Comparing Speech Recognition in Vista vs Apple OS X


I was reading news the other day on my Windows Mobile phone while I was waiting in line for lunch, and I read a review comparing Microsoft’s Vista OS and Apple’s latest incarnation of OS X, Leopard. It wasn’t focused on any one specific area, just on the two OSs in general. It’s always nice to see how Microsoft is stacking up against Apple on the OS front, so I kept reading with excitement and anticipation.

But … When I got to the line item comparing Leopard’s speech recognition with Vista’s speech recognition, I was a little surprised to see that the reviewer said they were essentially comparable. No real differences to speak of.

I was surprised by that because all other comparisons I’ve seen (including this recent one) have always said that the speech recognition capabilities in Vista are much better than what’s available by default in OS X.

I didn’t think much of it, and just kept on reading news until my lunch was ready.

But … This morning I saw this post. Apparently, there’s a wide-spread myth that OS X has had all kinds of great speech recognition capabilities in it since 1994, including speech-to-text (converting the words you say into text and inserting them into the application that’s currently running). But, that apparently isn’t true.
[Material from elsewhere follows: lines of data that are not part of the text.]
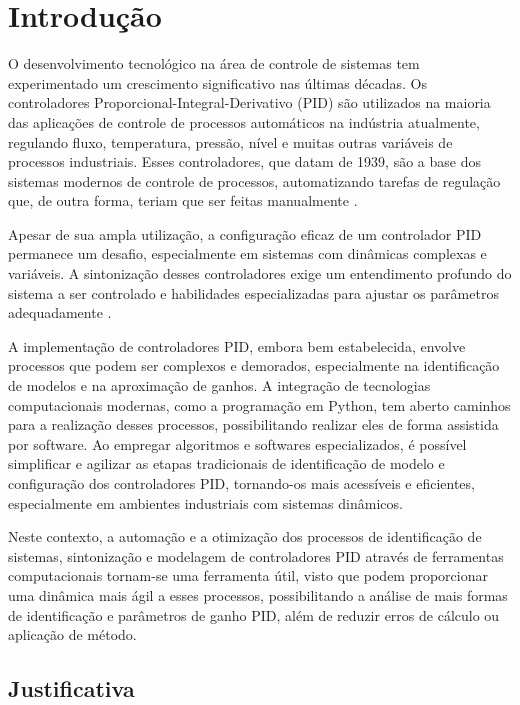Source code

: \chapter{Introdução}


O desenvolvimento tecnológico na área de controle de sistemas tem experimentado um crescimento significativo nas
últimas décadas.
Os controladores Proporcional-Integral-Derivativo (PID) são utilizados na maioria das aplicações de controle de
processos automáticos na indústria atualmente, regulando fluxo, temperatura, pressão, nível e muitas outras variáveis
de processos industriais.
Esses controladores, que datam de 1939, são a base dos sistemas modernos de controle de processos, automatizando tarefas
de regulação que, de outra forma, teriam que ser feitas manualmente \cite{introart1}.

Apesar de sua ampla utilização, a configuração eficaz de um controlador PID permanece um desafio, especialmente em
sistemas com dinâmicas complexas e variáveis.
A sintonização desses controladores exige um entendimento profundo do sistema a ser controlado e habilidades
especializadas para ajustar os parâmetros adequadamente \cite{introart2}.

A implementação de controladores PID, embora bem estabelecida, envolve processos que podem ser complexos e demorados,
especialmente na identificação de modelos e na aproximação de ganhos.
A integração de tecnologias computacionais modernas, como a programação em Python, tem aberto caminhos para a
realização desses processos, possibilitando realizar eles de forma assistida por software.
Ao empregar algoritmos e softwares especializados, é possível simplificar e agilizar as etapas tradicionais de
identificação de modelo e configuração dos controladores PID, tornando-os mais acessíveis e eficientes, especialmente
em ambientes industriais com sistemas dinâmicos.

Neste contexto, a automação e a otimização dos processos de identificação de sistemas, sintonização e modelagem de
controladores PID através de ferramentas computacionais tornam-se uma ferramenta útil, visto que podem proporcionar
uma dinâmica mais ágil a esses processos, possibilitando a análise de mais formas de identificação e parâmetros de
ganho PID, além de reduzir erros de cálculo ou aplicação de método.

\section{Justificativa}


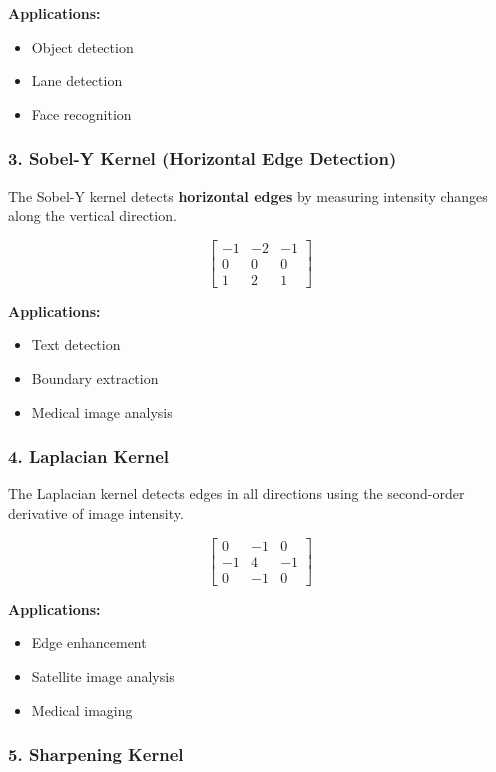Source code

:\documentclass[11pt]{article}
\begin{document}
\textbf{Applications:}
\begin{itemize}
\item Object detection
\item Lane detection
\item Face recognition
\end{itemize}

\subsubsection*{3. Sobel-Y Kernel (Horizontal Edge Detection)}

The Sobel-Y kernel detects \textbf{horizontal edges} by measuring intensity changes along the vertical direction.

\[
\begin{bmatrix}
-1 & -2 & -1\\
0 & 0 & 0\\
1 & 2 & 1
\end{bmatrix}
\]

\textbf{Applications:}
\begin{itemize}
\item Text detection
\item Boundary extraction
\item Medical image analysis
\end{itemize}

\subsubsection*{4. Laplacian Kernel}

The Laplacian kernel detects edges in all directions using the second-order derivative of image intensity.

\[
\begin{bmatrix}
0 & -1 & 0\\
-1 & 4 & -1\\
0 & -1 & 0
\end{bmatrix}
\]

\textbf{Applications:}
\begin{itemize}
\item Edge enhancement
\item Satellite image analysis
\item Medical imaging
\end{itemize}

\subsubsection*{5. Sharpening Kernel}
\end{document}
The issue, as this author points out, is that people believe that the speech recognition in Apple’s OS X can do far more than it actually can do. But, effectively, it can only do some limited command and control scenarios. Vista can do so much more.

So … I’m curious. What do you think? Do any of you out there actually have any experience with the built-in speech recognition capabilities of Apple’s OS X? If so, let me know what you like about it, and what you don’t like. Can you do text-to-speech? Can you do all the same kinds of things that you can in Vista?

I’d like to know the real story…


Comments (4)

  1. Rob Chambers, the new GPM for my old group , is blogging about Macintosh speech recognition , asking

  2. Rob Chambers, the new GPM for my old group , is blogging about Macintosh speech recognition , asking

  3. Rhys says:

    Not being a Mac user/developer myself, I’m hardly qualified to comment on Mac vs Windows speech recognition, but this sentence stopped me in my tracks as I was reading:

    "…text-to-speech (converting the words you say into text and inserting them into the application that’s currently running)…"

    Unless I’m missing something big, that’s not what most people understand by text-to-speech (TTS). Rather, TTS is the other way round – the computer uses a synthetic voice to ‘read’ out text. As far as I can see, what you’ve described is speech-to-text, not TTS. Examples of TTS in your OSes include Microsoft Anna for Vista, or Microsoft Sam previously.

    I may have misinterpreted this massively, but that’s the way I’ve always seen the terminology used.

  4. robch says:

    Silly me. Sometimes my brain works faster than either my fingers or my voice. I’ve corrected the post.

    Certainly, “text-to-speech” is the conversion from text in documents and applications to the sounds that humans can understand. And “speech-to-text” is the conversion of words you say into text…

    Thanks for catching the mistake, Rhys.